REQUIRED WORK: Your response should be an exact reproduction of the data below, beginning at the line containing "Create a symbolic" and ending with the final line.

Stored data entries:
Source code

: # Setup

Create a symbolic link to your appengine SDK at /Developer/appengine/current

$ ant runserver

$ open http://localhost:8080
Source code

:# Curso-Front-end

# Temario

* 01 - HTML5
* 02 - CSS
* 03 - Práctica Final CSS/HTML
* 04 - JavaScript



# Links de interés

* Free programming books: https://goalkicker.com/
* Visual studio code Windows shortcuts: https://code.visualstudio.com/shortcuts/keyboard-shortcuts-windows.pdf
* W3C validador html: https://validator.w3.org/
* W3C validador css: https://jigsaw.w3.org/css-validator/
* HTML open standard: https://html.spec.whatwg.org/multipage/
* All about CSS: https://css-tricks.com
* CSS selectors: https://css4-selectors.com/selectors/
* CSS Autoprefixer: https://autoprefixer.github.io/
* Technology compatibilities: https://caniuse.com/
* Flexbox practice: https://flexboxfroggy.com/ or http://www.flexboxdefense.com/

REPLY:
Create a symbolic link to your appengine SDK at /Developer/appengine/current

$ ant runserver

$ open http://localhost:8080
Source code

:# Curso-Front-end

# Temario

* 01 - HTML5
* 02 - CSS
* 03 - Práctica Final CSS/HTML
* 04 - JavaScript



# Links de interés

* Free programming books: https://goalkicker.com/
* Visual studio code Windows shortcuts: https://code.visualstudio.com/shortcuts/keyboard-shortcuts-windows.pdf
* W3C validador html: https://validator.w3.org/
* W3C validador css: https://jigsaw.w3.org/css-validator/
* HTML open standard: https://html.spec.whatwg.org/multipage/
* All about CSS: https://css-tricks.com
* CSS selectors: https://css4-selectors.com/selectors/
* CSS Autoprefixer: https://autoprefixer.github.io/
* Technology compatibilities: https://caniuse.com/
* Flexbox practice: https://flexboxfroggy.com/ or http://www.flexboxdefense.com/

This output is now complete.